Nei momenti più delicati può essere utile riportare l’attenzione su aspetti semplici e concreti: la respirazione, la preparazione del colpo, il movimento dei piedi.
Concentrarsi su ciò che possiamo controllare aiuta a giocare con maggiore lucidità anche quando la partita si fa più intensa.
La pressione non è un ostacolo da evitare, ma una parte naturale del gioco che tutti imparano a conoscere partita dopo partita.
Il mindset si costruisce giocando
La parte mentale non si allena soltanto leggendo consigli o guardando video. Si sviluppa soprattutto attraverso l’esperienza.
Ogni partita insegna qualcosa. Ogni avversario propone situazioni diverse. Ogni match è un’opportunità per imparare a gestire meglio concentrazione, emozioni e pressione.
Per questo la continuità di gioco è così importante. Ed è proprio uno degli obiettivi di Gameset: permettere a ogni giocatore di trovare nuove occasioni per scendere in campo durante tutto l’anno, affrontando avversari di livello simile e vivendo esperienze di gioco sempre diverse.
Quando si gioca con regolarità si acquisisce maggiore sicurezza, si imparano a gestire meglio i momenti difficili e si sviluppa una maggiore consapevolezza del proprio gioco.
Il mindset non nasce da una singola partita. Si costruisce nel tempo, attraverso tante sfide, tanti avversari e tante esperienze diverse.
Conclusione
Migliorare nel tennis non significa soltanto colpire meglio la palla.
Significa anche imparare a gestire gli errori, mantenere la concentrazione nei momenti importanti e affrontare ogni partita con maggiore consapevolezza.
La tecnica aiuta a vincere alcuni punti. Il mindset aiuta a giocare con più continuità, a divertirsi di più e a continuare a crescere nel tempo.
Ecco perché giocare con continuità è uno degli strumenti più efficaci per migliorare il proprio tennis. Non servono decine di lezioni o allenamenti perfetti: spesso sono le partite a insegnarci di più.

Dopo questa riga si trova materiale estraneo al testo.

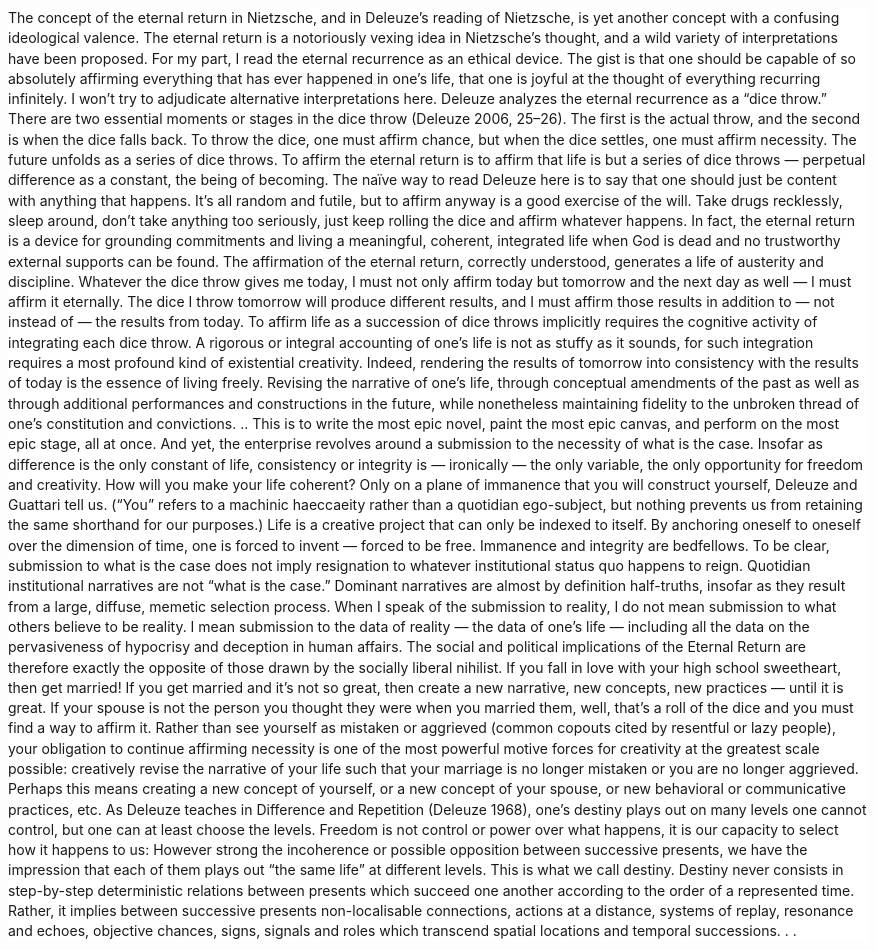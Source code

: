 The concept of the eternal return in Nietzsche, and in Deleuze’s reading of Nietzsche, is yet another concept with a confusing ideological valence. The eternal return is a notoriously vexing idea in Nietzsche’s thought, and a wild variety of interpretations have been proposed. For my part, I read the eternal recurrence as an ethical device. The gist is that one should be capable of so absolutely affirming everything that has ever happened in one’s life, that one is joyful at the thought of everything recurring infinitely. I won’t try to adjudicate alternative interpretations here. Deleuze analyzes the eternal recurrence as a “dice throw.” There are two essential moments or stages in the dice throw (Deleuze 2006, 25–26). The first is the actual throw, and the second is when the dice falls back. To throw the dice, one must affirm chance, but when the dice settles, one must affirm necessity. The future unfolds as a series of dice throws. To affirm the eternal return is to affirm that life is but a series of dice throws — perpetual difference as a constant, the being of becoming. The naïve way to read Deleuze here is to say that one should just be content with anything that happens. It’s all random and futile, but to affirm anyway is a good exercise of the will. Take drugs recklessly, sleep around, don’t take anything too seriously, just keep rolling the dice and affirm whatever happens. In fact, the eternal return is a device for grounding commitments and living a meaningful, coherent, integrated life when God is dead and no trustworthy external supports can be found. The affirmation of the eternal return, correctly understood, generates a life of austerity and discipline. Whatever the dice throw gives me today, I must not only affirm today but tomorrow and the next day as well — I must affirm it eternally. The dice I throw tomorrow will produce different results, and I must affirm those results in addition to — not instead of — the results from today. To affirm life as a succession of dice throws implicitly requires the cognitive activity of integrating each dice throw. A rigorous or integral accounting of one’s life is not as stuffy as it sounds, for such integration requires a most profound kind of existential creativity. Indeed, rendering the results of tomorrow into consistency with the results of today is the essence of living freely. Revising the narrative of one’s life, through conceptual amendments of the past as well as through additional performances and constructions in the future, while nonetheless maintaining fidelity to the unbroken thread of one’s constitution and convictions. .. This is to write the most epic novel, paint the most epic canvas, and perform on the most epic stage, all at once. And yet, the enterprise revolves around a submission to the necessity of what is the case. Insofar as difference is the only constant of life, consistency or integrity is — ironically — the only variable, the only opportunity for freedom and creativity. How will you make your life coherent? Only on a plane of immanence that you will construct yourself, Deleuze and Guattari tell us. (“You” refers to a machinic haeccaeity rather than a quotidian ego-subject, but nothing prevents us from retaining the same shorthand for our purposes.) Life is a creative project that can only be indexed to itself. By anchoring oneself to oneself over the dimension of time, one is forced to invent — forced to be free. Immanence and integrity are bedfellows. To be clear, submission to what is the case does not imply resignation to whatever institutional status quo happens to reign. Quotidian institutional narratives are not “what is the case.” Dominant narratives are almost by definition half-truths, insofar as they result from a large, diffuse, memetic selection process. When I speak of the submission to reality, I do not mean submission to what others believe to be reality. I mean submission to the data of reality — the data of one’s life — including all the data on the pervasiveness of hypocrisy and deception in human affairs. The social and political implications of the Eternal Return are therefore exactly the opposite of those drawn by the socially liberal nihilist. If you fall in love with your high school sweetheart, then get married! If you get married and it’s not so great, then create a new narrative, new concepts, new practices — until it is great. If your spouse is not the person you thought they were when you married them, well, that’s a roll of the dice and you must find a way to affirm it. Rather than see yourself as mistaken or aggrieved (common copouts cited by resentful or lazy people), your obligation to continue affirming necessity is one of the most powerful motive forces for creativity at the greatest scale possible: creatively revise the narrative of your life such that your marriage is no longer mistaken or you are no longer aggrieved. Perhaps this means creating a new concept of yourself, or a new concept of your spouse, or new behavioral or communicative practices, etc. As Deleuze teaches in Difference and Repetition (Deleuze 1968), one’s destiny plays out on many levels one cannot control, but one can at least choose the levels. Freedom is not control or power over what happens, it is our capacity to select how it happens to us: However strong the incoherence or possible opposition between successive presents, we have the impression that each of them plays out “the same life” at different levels. This is what we call destiny. Destiny never consists in step-by-step deterministic relations between presents which succeed one another according to the order of a represented time. Rather, it implies between successive presents non-localisable connections, actions at a distance, systems of replay, resonance and echoes, objective chances, signs, signals and roles which transcend spatial locations and temporal successions. . .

Affrontare avversari diversi, vivere nuove situazioni di gioco e mettersi alla prova con regolarità aiuta a costruire quel mindset che fa la differenza nel lungo periodo. Una filosofia che Gameset promuove ogni giorno, creando occasioni di incontro, sfida e divertimento per la community di tennis e padel amatoriale.
Perché, alla fine, migliorare non significa essere perfetti. Significa continuare a scendere in campo con entusiasmo, imparare qualcosa da ogni partita e godersi il percorso, un match alla volta.